En 2019, le PS était arrivé en tête en Région bruxelloise avec 22,03 %, et 26,59 % en 2014.
La maison rouge brûle-t-elle ? Au sommet de la Fédération bruxelloise du PS, Ahmed Laaouej paraît persuadé de faire mentir les sondages une fois la machine de campagne socialiste mise en branle. Le meeting de mercredi, devant plus de 300 militants, l'a rassuré.
"Franchement, l'ambiance est bonne au PS. Ce n'est pas la panique à bord. On est toujours sous-évalués dans les sondages. On travaille à notre stratégie, il reste deux ans", abonde Philippe Close, bourgmestre de Bruxelles. "Ce qui se passe, c'est que le fédéral prend tout l'espace, et c'est difficile pour la Région bruxelloise d'exister, face à ce rouleau compresseur".
Certains socialistes vont plus loin dans l'introspection. "À Bruxelles, on ne parle pas des sondages, que ce soit entre nous ou avec les militants, comme si rien ne se passait. Or, je ressens une incompréhension, une déception des militants. Si les chiffres restent comme ça, nous aurons du souci à nous faire", ajoute un poids lourd socialiste bruxellois. Les causes de ce tassement sont multiples.
Le PS se situe à des taux historiquement faibles, au niveau wallon comme bruxellois, mais c’est à l’instar de la social-démocratie européenne.
À Bruxelles, il subit une forte concurrence à gauche, avec Écolo et le PTB, tandis que le MR occupe presque seul le versant droit de l’échiquier.
Certains voient dans la baisse le reflet d’une sociologie changeante qui pousse les jeunes urbains diplômés à se tourner mécaniquement vers Écolo.
La double concurrence du PTB et d’Écolo
On nous cite aussi la succession difficile des Charles Picqué, Philippe Moureaux, Laurette Onkelinx.
La participation au pouvoir, que le PS occupe à tous les niveaux, est également évoquée. Un socialisme de compromis qui s'accorde mal au besoin de radicalité de nombreux électeurs de gauche, qu'incarne le PTB. "C'est bien qu'on soit au fédéral, on a vu que l'opposition ne nous réussissait pas", objecte Philippe Close.
Pour Pascal Delwit, politologue à l'ULB, le PS bruxellois se heurte à une "double concurrence" politico-électorale, davantage qu'en Wallonie. "Sur le segment classe moyenne/populaire salariée, il est fortement concurrencé par le PTB dans le nord-ouest, à Molenbeek, Laeken etc.
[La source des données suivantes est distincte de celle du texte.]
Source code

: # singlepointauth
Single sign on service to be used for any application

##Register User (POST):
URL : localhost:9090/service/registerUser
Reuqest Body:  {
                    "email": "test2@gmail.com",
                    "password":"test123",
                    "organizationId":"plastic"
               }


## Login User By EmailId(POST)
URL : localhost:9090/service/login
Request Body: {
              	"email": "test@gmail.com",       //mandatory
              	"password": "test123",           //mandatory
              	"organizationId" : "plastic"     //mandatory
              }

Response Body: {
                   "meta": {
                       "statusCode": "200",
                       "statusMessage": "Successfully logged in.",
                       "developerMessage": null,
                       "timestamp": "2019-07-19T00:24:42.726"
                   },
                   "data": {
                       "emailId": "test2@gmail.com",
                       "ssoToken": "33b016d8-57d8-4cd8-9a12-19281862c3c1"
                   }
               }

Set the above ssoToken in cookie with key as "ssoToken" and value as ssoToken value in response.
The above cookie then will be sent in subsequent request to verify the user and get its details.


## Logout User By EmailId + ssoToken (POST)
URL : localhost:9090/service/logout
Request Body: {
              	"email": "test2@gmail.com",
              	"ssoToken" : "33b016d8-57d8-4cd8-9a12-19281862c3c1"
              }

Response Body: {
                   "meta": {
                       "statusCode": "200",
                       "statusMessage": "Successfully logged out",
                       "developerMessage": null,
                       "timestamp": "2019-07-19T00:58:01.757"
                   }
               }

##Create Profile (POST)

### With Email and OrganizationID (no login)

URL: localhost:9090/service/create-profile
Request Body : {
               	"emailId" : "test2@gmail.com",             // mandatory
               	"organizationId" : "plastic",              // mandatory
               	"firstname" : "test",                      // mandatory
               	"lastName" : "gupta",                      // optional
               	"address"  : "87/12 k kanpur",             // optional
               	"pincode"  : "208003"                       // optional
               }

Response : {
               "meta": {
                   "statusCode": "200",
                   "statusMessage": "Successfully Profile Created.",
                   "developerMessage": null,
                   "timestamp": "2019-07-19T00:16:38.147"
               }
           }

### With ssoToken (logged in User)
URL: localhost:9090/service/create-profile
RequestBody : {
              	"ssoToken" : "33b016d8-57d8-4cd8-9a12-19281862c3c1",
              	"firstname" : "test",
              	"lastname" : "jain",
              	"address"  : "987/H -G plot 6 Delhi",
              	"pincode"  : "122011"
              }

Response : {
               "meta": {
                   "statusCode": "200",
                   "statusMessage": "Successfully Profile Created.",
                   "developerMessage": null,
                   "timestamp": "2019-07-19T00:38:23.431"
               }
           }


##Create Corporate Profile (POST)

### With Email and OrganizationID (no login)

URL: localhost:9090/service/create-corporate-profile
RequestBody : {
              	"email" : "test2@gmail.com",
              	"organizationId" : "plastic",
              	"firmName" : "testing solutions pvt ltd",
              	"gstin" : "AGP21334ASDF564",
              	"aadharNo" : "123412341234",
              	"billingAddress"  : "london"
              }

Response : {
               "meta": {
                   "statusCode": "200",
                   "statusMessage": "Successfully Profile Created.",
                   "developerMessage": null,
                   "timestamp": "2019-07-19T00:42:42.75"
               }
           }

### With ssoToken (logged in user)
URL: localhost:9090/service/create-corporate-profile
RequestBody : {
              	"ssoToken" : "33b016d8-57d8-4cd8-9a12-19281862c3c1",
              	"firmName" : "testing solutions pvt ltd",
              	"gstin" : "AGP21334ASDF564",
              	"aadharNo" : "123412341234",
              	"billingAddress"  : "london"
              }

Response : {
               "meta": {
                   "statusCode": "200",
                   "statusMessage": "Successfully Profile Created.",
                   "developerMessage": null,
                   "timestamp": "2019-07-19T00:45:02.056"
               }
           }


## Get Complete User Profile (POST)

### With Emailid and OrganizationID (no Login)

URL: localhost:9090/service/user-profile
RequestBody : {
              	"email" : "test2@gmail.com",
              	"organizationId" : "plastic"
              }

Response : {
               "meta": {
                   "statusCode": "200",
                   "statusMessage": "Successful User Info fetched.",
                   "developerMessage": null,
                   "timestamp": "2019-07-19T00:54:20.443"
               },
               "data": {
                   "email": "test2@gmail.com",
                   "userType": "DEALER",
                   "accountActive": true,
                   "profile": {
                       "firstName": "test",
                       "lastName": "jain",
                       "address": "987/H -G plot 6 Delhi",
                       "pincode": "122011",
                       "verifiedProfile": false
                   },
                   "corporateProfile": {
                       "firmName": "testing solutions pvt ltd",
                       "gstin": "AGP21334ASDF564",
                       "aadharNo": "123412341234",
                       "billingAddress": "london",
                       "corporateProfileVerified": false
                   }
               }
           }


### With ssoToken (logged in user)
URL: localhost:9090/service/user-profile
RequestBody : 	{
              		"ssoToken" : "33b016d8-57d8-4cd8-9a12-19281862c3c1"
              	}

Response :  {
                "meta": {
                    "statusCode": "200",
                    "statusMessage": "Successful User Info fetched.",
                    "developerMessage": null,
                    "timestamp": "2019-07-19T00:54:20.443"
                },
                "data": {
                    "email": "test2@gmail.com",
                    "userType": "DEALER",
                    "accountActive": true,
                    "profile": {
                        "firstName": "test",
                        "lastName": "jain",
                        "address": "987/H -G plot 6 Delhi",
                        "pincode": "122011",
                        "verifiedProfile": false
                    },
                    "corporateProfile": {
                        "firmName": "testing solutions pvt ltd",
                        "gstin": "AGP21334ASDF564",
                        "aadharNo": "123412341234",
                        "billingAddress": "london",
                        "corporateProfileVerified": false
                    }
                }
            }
Sur la partie du sud et à l'est, là où le PS est faible, comme Uccle, Watermael-Boitsfort, il y a Écolo. Ce parti est aussi présent là où le PS est fort, comme à Forest ou Saint-Gilles. Or, cela ne débouche pas sur une réflexion et une action pour combler ce déficit de présence politique", constate Pascal Delwit, qui tempère la portée des classements entre partis en raison d'une marge d'erreur plus importante à Bruxelles. "En 2019, le PS n'était premier à la Région dans aucun sondage et il a terminé en tête. Ceci étant dit, il est vrai que le PS ne se porte pas bien, et le PS bruxellois en particulier. On ne voit pas assez sa marque spécifique dans le gouvernement bruxellois. C'est plus difficile pour un ministre-Président qui coordonne six partis. Une autre difficulté de Rudi Vervoort est que le PTB bruxellois est particulièrement assertif sur le logement. Le PS, qui exerce cette compétence, ne parvient pas à la marquer de son empreinte."
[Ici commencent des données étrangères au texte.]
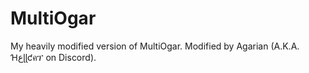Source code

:# MultiOgar
My heavily modified version of MultiOgar. Modified by Agarian (A.K.A. Ɦﻉɭɭƈคፕ on Discord).
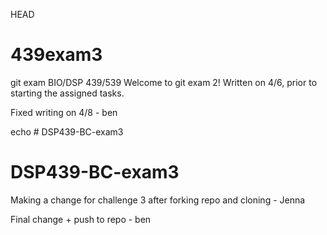 HEAD
# 439exam3
git exam BIO/DSP 439/539
Welcome to git exam 2!
Written on 4/6, prior to starting the assigned tasks.

Fixed writing on 4/8 - ben

echo # DSP439-BC-exam3
# DSP439-BC-exam3

Making a change for challenge 3 after forking repo and cloning - Jenna

Final change + push to repo - ben
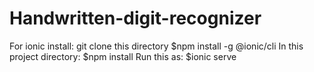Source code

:# Handwritten-digit-recognizer
For ionic install:
git clone this directory 
$npm install -g @ionic/cli
In this project directory:
$npm install 
Run this as:
$ionic serve

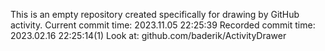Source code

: This is an empty repository created specifically for drawing by GitHub activity.
Current commit time: 2023.11.05 22:25:39
Recorded commit time: 2023.02.16 22:25:14(1)
Look at: github.com/baderik/ActivityDrawer
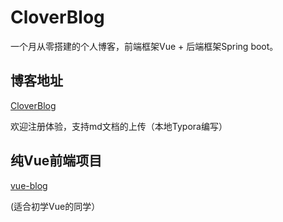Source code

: # CloverBlog
一个月从零搭建的个人博客，前端框架Vue + 后端框架Spring boot。

## 博客地址
[CloverBlog](luckyclover.top)

欢迎注册体验，支持md文档的上传（本地Typora编写）

## 纯Vue前端项目
[vue-blog](https://github.com/iCodek/vue-blog)

(适合初学Vue的同学）

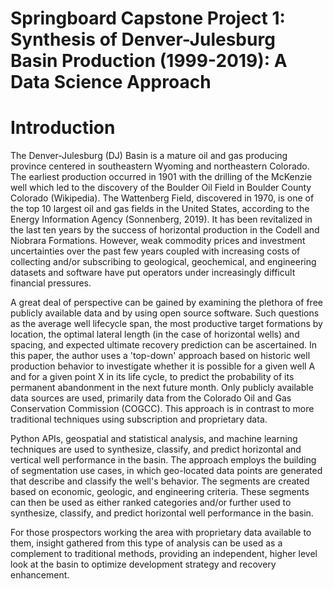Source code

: # Springboard Capstone Project 1: Synthesis of Denver-Julesburg Basin Production (1999-2019): A Data Science Approach

# Introduction

The Denver-Julesburg (DJ) Basin is a mature oil and gas producing province centered in southeastern Wyoming and northeastern Colorado.   The earliest production occurred in 1901 with the drilling of the McKenzie well which led to the discovery of the Boulder Oil Field in Boulder County Colorado (Wikipedia).  The Wattenberg Field, discovered in 1970, is one of the top 10 largest oil and gas fields in the United States, according to the Energy Information Agency (Sonnenberg, 2019).  It has been revitalized in the last ten years by the success of horizontal production in the Codell and Niobrara Formations.  However, weak commodity prices and investment uncertainties over the past few years coupled with increasing costs of collecting and/or subscribing to geological, geochemical, and engineering datasets and software have put operators under increasingly difficult financial pressures.  
 
A great deal of perspective can be gained by examining the plethora of free publicly available data and by using open source software.  Such questions as the average well lifecycle span, the most productive target formations by location, the optimal lateral length (in the case of horizontal wells) and spacing, and expected ultimate recovery prediction can be ascertained.  In this paper, the author uses a 'top-down' approach based on historic well production behavior to investigate whether it is possible for a given well A and for a given point X in its life cycle, to predict the probability of its permanent abandonment in the next future month. Only publicly available data sources are used, primarily data from the Colorado Oil and Gas Conservation Commission (COGCC).  This approach is in contrast to more traditional techniques using subscription and proprietary data.

Python APIs, geospatial and statistical analysis, and machine learning techniques are used to synthesize, classify, and predict horizontal and vertical well performance in the basin.  The approach employs the building of segmentation use cases, in which geo-located data points are generated that describe and classify the well's behavior.  The segments are created based on economic, geologic, and engineering criteria. These segments can then be used as either ranked categories and/or further used to synthesize, classify, and predict horizontal well performance in the basin. 

For those prospectors working the area with proprietary data available to them, insight gathered from this type of analysis can be used as a complement to traditional methods, providing an independent, higher level look at the basin to optimize development strategy and recovery enhancement.
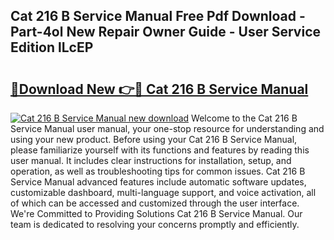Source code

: ## Cat 216 B Service Manual Free Pdf Download - Part-4ol New Repair Owner Guide - User Service Edition lLcEP

# <h2><a href="http://bc46136.oget.top/?id=Cat+216+B+Service+Manual">🔗Download New 👉🔴 Cat 216 B Service Manual</a></h2>

[![Cat 216 B Service Manual new download](https://i.imgur.com/5g1atiW.png)](http://bc46136.oget.top/?id=Cat+216+B+Service+Manual)
Welcome to the Cat 216 B Service Manual user manual, your one-stop resource for understanding and using your new product. Before using your Cat 216 B Service Manual, please familiarize yourself with its functions and features by reading this user manual. It includes clear instructions for installation, setup, and operation, as well as troubleshooting tips for common issues. Cat 216 B Service Manual advanced features include automatic software updates, customizable dashboard, multi-language support, and voice activation, all of which can be accessed and customized through the user interface. We're Committed to Providing Solutions Cat 216 B Service Manual. Our team is dedicated to resolving your concerns promptly and efficiently.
La ligne du parti sur plusieurs dossiers tels que le port du voile dans l'administration ou l'abattage rituel a été plus difficile à définir dans la capitale. "D'un côté, il y a ceux qui disent que le PS n'a pas assez défendu les musulmans . De l'autre, le camp laïque qui dit que la frange du PS bruxellois qu'incarne Ahmed Laaouej, Jamal Ikazban et Redouane Chahid est dans le renoncement à certaines valeurs. C es deux franges sont plus difficiles à réconcilier à Bruxelles. Le PS bruxellois, c 'est comme la F1, chacun travaille pour son écurie ", reprend ce poids lourd socialiste bruxellois.
"Close préfère rester bourgmestre"
Les relations compliquées entre Rudi Vervoort et Ahmed Laaouej, de même que le manque de leadership du ministre-Président bruxellois sont aussi évoqués. Au PS bruxellois, on justifie principalement les difficultés de Rudi Vervoort par les problèmes que posent Alain Maron (Écolo) et surtout Bernard Clerfayt (Défi), jugé trop conflictuel, au sein du gouvernement.
Si sa succession anime les débats, c'est surtout en vue de 2024. Philippe Close, voire Ahmed Laaouej et Caroline Désir, sont cités. Mais en interne, rares sont ceux qui croient en un départ de l'Everois avant la fin de la législature. "Changer de ministre-Président maintenant serait avouer une erreur stratégique", pointe un historique du PS bruxellois. "Et puis, il faut la bonne personne. Il y a Philippe Close. Mais ma conviction est qu'il préfère rester bourgmestre que d'aller à la Région." La donne pourrait être différente en 2024. À condition que le PS reste le premier parti…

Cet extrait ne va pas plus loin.